ASSIGNMENT: Only one stretch of the data below is wanted: the lines starting at the one with "Raga *Kaushika Dhwani*" and ending at the one with "- Kaushika Dhwani", both included, given again exactly.

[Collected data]
════════════════════

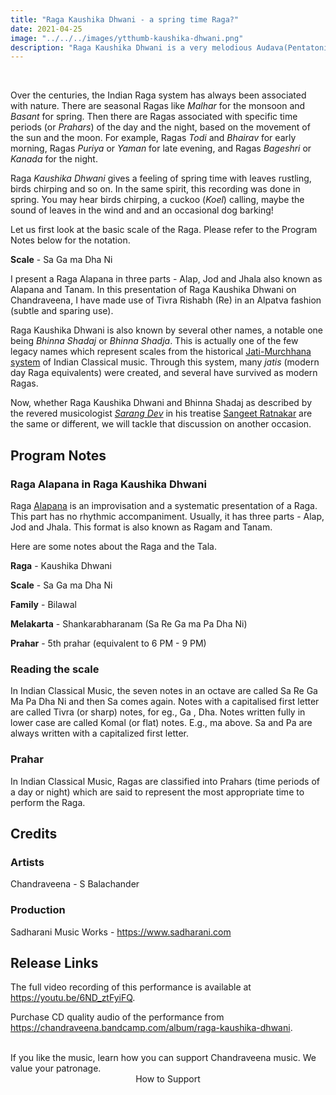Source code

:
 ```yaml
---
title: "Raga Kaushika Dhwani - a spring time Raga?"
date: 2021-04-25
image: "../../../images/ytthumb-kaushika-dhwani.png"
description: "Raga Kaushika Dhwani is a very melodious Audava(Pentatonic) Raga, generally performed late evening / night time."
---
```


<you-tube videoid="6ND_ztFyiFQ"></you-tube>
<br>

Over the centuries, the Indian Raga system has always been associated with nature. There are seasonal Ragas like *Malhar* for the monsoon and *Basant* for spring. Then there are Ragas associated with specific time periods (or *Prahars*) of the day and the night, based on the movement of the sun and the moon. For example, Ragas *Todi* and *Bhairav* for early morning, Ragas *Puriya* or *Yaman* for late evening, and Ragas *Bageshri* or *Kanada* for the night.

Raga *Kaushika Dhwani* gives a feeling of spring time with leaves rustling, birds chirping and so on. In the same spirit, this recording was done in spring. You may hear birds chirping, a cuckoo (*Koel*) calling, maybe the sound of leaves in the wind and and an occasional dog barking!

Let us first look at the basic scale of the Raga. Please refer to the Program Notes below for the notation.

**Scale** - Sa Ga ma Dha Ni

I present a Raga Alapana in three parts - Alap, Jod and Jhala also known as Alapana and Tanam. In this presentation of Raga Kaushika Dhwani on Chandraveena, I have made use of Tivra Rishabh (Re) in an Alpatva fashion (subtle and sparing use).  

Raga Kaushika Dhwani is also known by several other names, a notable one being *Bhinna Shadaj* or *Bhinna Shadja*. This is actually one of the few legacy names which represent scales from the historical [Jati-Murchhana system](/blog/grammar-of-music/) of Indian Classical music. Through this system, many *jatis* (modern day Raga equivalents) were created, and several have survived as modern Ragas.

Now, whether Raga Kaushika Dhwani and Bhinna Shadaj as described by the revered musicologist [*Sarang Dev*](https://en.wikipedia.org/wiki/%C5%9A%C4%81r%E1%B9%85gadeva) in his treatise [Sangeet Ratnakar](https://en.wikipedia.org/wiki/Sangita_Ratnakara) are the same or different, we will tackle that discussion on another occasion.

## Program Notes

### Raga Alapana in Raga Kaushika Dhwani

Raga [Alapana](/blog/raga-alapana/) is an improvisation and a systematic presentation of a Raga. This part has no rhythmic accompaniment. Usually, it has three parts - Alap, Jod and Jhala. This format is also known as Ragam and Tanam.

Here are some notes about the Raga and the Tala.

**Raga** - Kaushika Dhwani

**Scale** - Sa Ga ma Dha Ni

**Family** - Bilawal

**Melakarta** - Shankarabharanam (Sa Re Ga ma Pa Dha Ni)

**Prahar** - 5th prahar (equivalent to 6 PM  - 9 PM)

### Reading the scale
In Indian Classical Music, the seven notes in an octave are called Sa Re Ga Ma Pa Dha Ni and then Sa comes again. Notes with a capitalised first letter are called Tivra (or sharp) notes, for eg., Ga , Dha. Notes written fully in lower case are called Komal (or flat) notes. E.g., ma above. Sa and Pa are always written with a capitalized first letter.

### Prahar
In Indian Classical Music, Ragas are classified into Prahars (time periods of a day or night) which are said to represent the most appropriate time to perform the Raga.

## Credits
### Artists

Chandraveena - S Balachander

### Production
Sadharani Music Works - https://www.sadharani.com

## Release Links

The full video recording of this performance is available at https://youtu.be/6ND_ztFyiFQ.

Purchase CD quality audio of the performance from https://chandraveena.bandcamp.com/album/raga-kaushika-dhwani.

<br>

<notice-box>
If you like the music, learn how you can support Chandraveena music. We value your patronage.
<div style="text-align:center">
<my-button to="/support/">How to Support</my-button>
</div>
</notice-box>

════════════════════

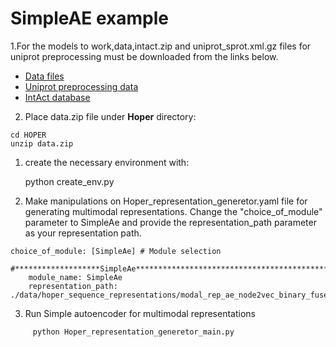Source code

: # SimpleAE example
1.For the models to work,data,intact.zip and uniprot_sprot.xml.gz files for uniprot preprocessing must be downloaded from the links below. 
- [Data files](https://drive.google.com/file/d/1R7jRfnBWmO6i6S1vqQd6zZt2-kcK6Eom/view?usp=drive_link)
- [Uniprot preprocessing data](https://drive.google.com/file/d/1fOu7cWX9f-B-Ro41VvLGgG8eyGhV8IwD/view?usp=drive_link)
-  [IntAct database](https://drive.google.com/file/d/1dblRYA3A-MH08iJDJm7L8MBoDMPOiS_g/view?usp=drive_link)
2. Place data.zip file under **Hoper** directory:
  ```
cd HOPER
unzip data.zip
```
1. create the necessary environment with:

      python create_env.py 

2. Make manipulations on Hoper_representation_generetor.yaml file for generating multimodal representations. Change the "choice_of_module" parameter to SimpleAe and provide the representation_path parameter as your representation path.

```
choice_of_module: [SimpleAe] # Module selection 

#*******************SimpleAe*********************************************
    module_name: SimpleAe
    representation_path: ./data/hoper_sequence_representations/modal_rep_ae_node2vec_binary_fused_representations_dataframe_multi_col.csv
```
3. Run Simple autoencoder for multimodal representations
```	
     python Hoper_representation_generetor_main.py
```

════════════════════

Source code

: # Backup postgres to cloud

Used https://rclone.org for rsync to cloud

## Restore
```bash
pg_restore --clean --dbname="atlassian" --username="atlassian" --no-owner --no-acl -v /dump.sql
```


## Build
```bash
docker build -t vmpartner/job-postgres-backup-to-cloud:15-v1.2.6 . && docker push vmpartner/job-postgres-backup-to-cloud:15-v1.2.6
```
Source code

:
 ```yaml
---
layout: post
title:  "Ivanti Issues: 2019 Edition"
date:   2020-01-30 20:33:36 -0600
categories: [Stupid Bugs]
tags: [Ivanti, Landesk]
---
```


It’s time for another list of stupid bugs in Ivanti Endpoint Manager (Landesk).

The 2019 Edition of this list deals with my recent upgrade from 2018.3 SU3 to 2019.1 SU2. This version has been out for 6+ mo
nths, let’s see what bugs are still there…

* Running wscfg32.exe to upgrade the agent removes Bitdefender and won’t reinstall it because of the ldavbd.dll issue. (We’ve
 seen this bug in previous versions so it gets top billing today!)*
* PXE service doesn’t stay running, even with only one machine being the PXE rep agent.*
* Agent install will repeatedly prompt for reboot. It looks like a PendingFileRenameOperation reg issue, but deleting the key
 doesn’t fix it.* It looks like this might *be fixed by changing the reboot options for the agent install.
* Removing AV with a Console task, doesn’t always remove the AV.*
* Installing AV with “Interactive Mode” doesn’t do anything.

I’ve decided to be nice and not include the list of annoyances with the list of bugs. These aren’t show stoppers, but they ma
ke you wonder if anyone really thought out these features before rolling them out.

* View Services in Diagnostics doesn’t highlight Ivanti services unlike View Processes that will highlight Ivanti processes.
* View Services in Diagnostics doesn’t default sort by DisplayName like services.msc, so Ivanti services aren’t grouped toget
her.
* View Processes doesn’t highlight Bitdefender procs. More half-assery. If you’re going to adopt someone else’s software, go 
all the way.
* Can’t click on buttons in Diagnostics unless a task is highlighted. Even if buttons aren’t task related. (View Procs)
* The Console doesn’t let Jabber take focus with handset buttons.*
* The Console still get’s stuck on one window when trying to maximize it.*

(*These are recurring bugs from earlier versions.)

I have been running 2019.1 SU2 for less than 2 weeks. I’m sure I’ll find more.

════════════════════

SOLVED PROBLEM:
Raga *Kaushika Dhwani* gives a feeling of spring time with leaves rustling, birds chirping and so on. In the same spirit, this recording was done in spring. You may hear birds chirping, a cuckoo (*Koel*) calling, maybe the sound of leaves in the wind and and an occasional dog barking!

Let us first look at the basic scale of the Raga. Please refer to the Program Notes below for the notation.

**Scale** - Sa Ga ma Dha Ni

I present a Raga Alapana in three parts - Alap, Jod and Jhala also known as Alapana and Tanam. In this presentation of Raga Kaushika Dhwani on Chandraveena, I have made use of Tivra Rishabh (Re) in an Alpatva fashion (subtle and sparing use).  

Raga Kaushika Dhwani is also known by several other names, a notable one being *Bhinna Shadaj* or *Bhinna Shadja*. This is actually one of the few legacy names which represent scales from the historical [Jati-Murchhana system](/blog/grammar-of-music/) of Indian Classical music. Through this system, many *jatis* (modern day Raga equivalents) were created, and several have survived as modern Ragas.

Now, whether Raga Kaushika Dhwani and Bhinna Shadaj as described by the revered musicologist [*Sarang Dev*](https://en.wikipedia.org/wiki/%C5%9A%C4%81r%E1%B9%85gadeva) in his treatise [Sangeet Ratnakar](https://en.wikipedia.org/wiki/Sangita_Ratnakara) are the same or different, we will tackle that discussion on another occasion.

## Program Notes

### Raga Alapana in Raga Kaushika Dhwani

Raga [Alapana](/blog/raga-alapana/) is an improvisation and a systematic presentation of a Raga. This part has no rhythmic accompaniment. Usually, it has three parts - Alap, Jod and Jhala. This format is also known as Ragam and Tanam.

Here are some notes about the Raga and the Tala.

**Raga** - Kaushika Dhwani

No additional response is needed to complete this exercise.